Linear Algebra

How can we compute basis for Nullspace?

There are at least two answers to this question; one of these is more educative and the other one is at least as educative (in a different and profound way) as well as practical.

Method 1

The first method is a more introductory level method. It is helpful to know it and good to read it as a refresher even if one is more advanced student of the topic.

A linear system $\mathbf{Ax=b}$ is homogeneous when $\mathbf b=\mathbf 0$ and nonhomogeneous when $\mathbf b \neq \mathbf 0$. Assuming that the system is consistent (i.e., it is solvable for the given $\mathbf b$), the solution $\mathbf x$ can be expressed in terms of basic and free variables as (see eq. (2.5.7) of C.D.Meyer):

\mathbf x = \mathbf p + x_{f_1}\mathbf h_1 + x_{f_2} \mathbf h_2 + \dots + x_{f_n-r} \mathbf h_{n-r}. \,\,\,\,\, (*)
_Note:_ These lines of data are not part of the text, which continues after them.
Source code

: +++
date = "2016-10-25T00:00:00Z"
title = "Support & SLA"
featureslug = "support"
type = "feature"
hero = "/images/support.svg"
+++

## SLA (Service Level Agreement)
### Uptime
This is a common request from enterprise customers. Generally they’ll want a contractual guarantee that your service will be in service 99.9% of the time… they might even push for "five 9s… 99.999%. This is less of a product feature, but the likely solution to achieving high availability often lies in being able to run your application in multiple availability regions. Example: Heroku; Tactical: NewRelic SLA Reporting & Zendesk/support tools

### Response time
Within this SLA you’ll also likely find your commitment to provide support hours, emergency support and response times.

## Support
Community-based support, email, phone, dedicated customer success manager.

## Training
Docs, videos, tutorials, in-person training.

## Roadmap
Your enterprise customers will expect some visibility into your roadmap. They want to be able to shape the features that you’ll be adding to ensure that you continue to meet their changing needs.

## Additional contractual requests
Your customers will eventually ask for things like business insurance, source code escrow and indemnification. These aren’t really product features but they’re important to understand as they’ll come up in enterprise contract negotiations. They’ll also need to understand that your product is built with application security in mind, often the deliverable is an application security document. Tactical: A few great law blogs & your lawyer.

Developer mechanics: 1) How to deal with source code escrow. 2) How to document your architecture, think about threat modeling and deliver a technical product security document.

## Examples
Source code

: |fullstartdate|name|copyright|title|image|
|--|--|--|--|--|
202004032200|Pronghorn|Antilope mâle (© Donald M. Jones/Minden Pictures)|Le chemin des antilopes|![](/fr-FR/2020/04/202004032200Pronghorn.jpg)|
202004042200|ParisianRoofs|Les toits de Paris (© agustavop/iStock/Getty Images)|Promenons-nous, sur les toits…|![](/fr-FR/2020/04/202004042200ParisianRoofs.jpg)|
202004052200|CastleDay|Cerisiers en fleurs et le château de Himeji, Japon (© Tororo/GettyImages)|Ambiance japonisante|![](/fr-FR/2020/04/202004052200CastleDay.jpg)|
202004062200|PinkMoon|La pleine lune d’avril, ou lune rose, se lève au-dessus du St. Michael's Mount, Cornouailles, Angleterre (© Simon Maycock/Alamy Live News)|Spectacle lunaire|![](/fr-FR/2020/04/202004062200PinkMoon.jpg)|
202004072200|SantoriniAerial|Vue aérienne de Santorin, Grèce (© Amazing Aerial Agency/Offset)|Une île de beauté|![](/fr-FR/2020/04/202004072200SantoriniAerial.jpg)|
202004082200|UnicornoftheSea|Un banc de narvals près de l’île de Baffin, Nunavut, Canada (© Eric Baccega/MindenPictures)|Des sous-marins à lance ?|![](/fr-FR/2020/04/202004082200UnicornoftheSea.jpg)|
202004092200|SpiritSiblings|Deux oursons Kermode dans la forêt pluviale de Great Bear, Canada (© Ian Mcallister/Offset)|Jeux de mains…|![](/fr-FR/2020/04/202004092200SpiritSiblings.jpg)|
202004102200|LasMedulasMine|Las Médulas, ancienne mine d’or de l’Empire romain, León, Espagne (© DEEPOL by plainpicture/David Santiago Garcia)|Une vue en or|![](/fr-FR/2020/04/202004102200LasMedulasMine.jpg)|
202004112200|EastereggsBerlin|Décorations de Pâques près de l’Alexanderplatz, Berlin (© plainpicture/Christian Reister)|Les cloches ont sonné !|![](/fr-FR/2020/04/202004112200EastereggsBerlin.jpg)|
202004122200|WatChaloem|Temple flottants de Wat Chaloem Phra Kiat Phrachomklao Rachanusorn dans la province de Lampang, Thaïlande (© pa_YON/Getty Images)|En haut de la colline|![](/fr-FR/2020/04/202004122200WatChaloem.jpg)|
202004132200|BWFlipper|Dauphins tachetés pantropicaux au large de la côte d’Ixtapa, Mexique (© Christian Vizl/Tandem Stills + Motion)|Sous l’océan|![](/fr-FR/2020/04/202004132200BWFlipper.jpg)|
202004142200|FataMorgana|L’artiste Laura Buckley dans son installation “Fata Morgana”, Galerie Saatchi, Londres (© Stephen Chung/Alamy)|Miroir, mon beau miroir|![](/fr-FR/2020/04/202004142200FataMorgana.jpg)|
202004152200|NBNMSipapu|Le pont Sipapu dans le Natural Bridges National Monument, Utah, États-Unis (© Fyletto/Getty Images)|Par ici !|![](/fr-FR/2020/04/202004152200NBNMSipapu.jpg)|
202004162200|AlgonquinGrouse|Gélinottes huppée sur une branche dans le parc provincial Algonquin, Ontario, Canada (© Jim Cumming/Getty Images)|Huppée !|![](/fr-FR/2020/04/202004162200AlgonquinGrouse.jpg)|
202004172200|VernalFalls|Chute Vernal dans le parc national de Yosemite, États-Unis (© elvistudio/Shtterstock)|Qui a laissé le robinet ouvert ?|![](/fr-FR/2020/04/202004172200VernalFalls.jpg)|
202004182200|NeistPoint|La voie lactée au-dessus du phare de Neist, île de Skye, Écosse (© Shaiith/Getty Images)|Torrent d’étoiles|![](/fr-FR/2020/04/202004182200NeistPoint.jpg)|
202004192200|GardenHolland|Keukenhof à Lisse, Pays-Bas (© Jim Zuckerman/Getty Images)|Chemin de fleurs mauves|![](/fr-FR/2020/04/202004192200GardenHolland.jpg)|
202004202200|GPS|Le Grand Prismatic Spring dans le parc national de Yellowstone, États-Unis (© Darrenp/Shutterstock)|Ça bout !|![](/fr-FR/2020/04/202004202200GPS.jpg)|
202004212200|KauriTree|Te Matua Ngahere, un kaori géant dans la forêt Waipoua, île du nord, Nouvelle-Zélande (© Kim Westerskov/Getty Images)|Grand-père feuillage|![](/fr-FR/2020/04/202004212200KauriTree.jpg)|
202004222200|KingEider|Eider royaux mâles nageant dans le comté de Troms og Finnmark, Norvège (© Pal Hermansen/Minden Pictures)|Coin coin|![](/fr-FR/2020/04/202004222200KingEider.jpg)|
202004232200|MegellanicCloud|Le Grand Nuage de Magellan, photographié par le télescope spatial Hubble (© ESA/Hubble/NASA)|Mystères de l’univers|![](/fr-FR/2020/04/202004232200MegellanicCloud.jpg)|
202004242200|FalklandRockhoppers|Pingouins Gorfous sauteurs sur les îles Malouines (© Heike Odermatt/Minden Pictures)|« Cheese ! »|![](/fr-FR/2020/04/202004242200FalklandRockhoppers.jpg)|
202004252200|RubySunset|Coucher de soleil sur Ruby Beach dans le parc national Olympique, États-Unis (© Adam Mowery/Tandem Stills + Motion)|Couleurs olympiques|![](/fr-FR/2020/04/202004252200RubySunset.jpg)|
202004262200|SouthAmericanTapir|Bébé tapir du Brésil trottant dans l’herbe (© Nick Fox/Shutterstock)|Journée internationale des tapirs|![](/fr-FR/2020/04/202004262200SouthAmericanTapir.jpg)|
While there are many ways of picking the free variables, the convention is to always solve for the unknowns corresponding to pivotal positions (p58); i.e., basic variables are the variables corresponding to basic columns, and the rest are the free variables. The process of “solving for unknowns corresponding to pivotal positions” is best explained over an example as below.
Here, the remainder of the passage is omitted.